**WHAT NEEDS TO BE DONE**: Locate the line that contains "public static class WorkflowRequestTypes" in the entries below, then repeat it and every following line through the line that contains "[<SealedAttribute>]", exactly, and no others.

**INPUT DATA**:
::::::::

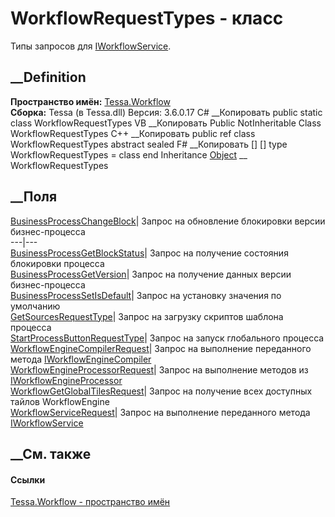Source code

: # WorkflowRequestTypes - класс
Типы запросов для [IWorkflowService](T_Tessa_Workflow_IWorkflowService.htm).
## __Definition
 **Пространство имён:** [Tessa.Workflow](N_Tessa_Workflow.htm)  
 **Сборка:** Tessa (в Tessa.dll) Версия: 3.6.0.17
C# __Копировать
     public static class WorkflowRequestTypes
VB __Копировать
     Public NotInheritable Class WorkflowRequestTypes
C++ __Копировать
     public ref class WorkflowRequestTypes abstract sealed
F# __Копировать
     [<AbstractClassAttribute>]
    [<SealedAttribute>]
    type WorkflowRequestTypes = class end
Inheritance
    [Object](https://learn.microsoft.com/dotnet/api/system.object) __ WorkflowRequestTypes
##  __Поля
[BusinessProcessChangeBlock](F_Tessa_Workflow_WorkflowRequestTypes_BusinessProcessChangeBlock.htm)|
Запрос на обновление блокировки версии бизнес-процесса  
---|---  
[BusinessProcessGetBlockStatus](F_Tessa_Workflow_WorkflowRequestTypes_BusinessProcessGetBlockStatus.htm)|
Запрос на получение состояния блокировки процесса  
[BusinessProcessGetVersion](F_Tessa_Workflow_WorkflowRequestTypes_BusinessProcessGetVersion.htm)|
Запрос на получение данных версии бизнес-процесса  
[BusinessProcessSetIsDefault](F_Tessa_Workflow_WorkflowRequestTypes_BusinessProcessSetIsDefault.htm)|
Запрос на установку значения по умолчанию  
[GetSourcesRequestType](F_Tessa_Workflow_WorkflowRequestTypes_GetSourcesRequestType.htm)|
Запрос на загрузку скриптов шаблона процесса  
[StartProcessButtonRequestType](F_Tessa_Workflow_WorkflowRequestTypes_StartProcessButtonRequestType.htm)|
Запрос на запуск глобального процесса  
[WorkflowEngineCompilerRequest](F_Tessa_Workflow_WorkflowRequestTypes_WorkflowEngineCompilerRequest.htm)|
Запрос на выполнение переданного метода
[IWorkflowEngineCompiler](T_Tessa_Workflow_Compilation_IWorkflowEngineCompiler.htm)  
[WorkflowEngineProcessorRequest](F_Tessa_Workflow_WorkflowRequestTypes_WorkflowEngineProcessorRequest.htm)|
Запрос на выполнение методов из
[IWorkflowEngineProcessor](T_Tessa_Workflow_IWorkflowEngineProcessor.htm)  
[WorkflowGetGlobalTilesRequest](F_Tessa_Workflow_WorkflowRequestTypes_WorkflowGetGlobalTilesRequest.htm)|
Запрос на получение всех доступных тайлов WorkflowEngine  
[WorkflowServiceRequest](F_Tessa_Workflow_WorkflowRequestTypes_WorkflowServiceRequest.htm)|
Запрос на выполнение переданного метода
[IWorkflowService](T_Tessa_Workflow_IWorkflowService.htm)  
##  __См. также
#### Ссылки
[Tessa.Workflow - пространство имён](N_Tessa_Workflow.htm)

::::::::

**RESULT OF THIS EXERCISE**:
     public static class WorkflowRequestTypes
VB __Копировать
     Public NotInheritable Class WorkflowRequestTypes
C++ __Копировать
     public ref class WorkflowRequestTypes abstract sealed
F# __Копировать
     [<AbstractClassAttribute>]
    [<SealedAttribute>]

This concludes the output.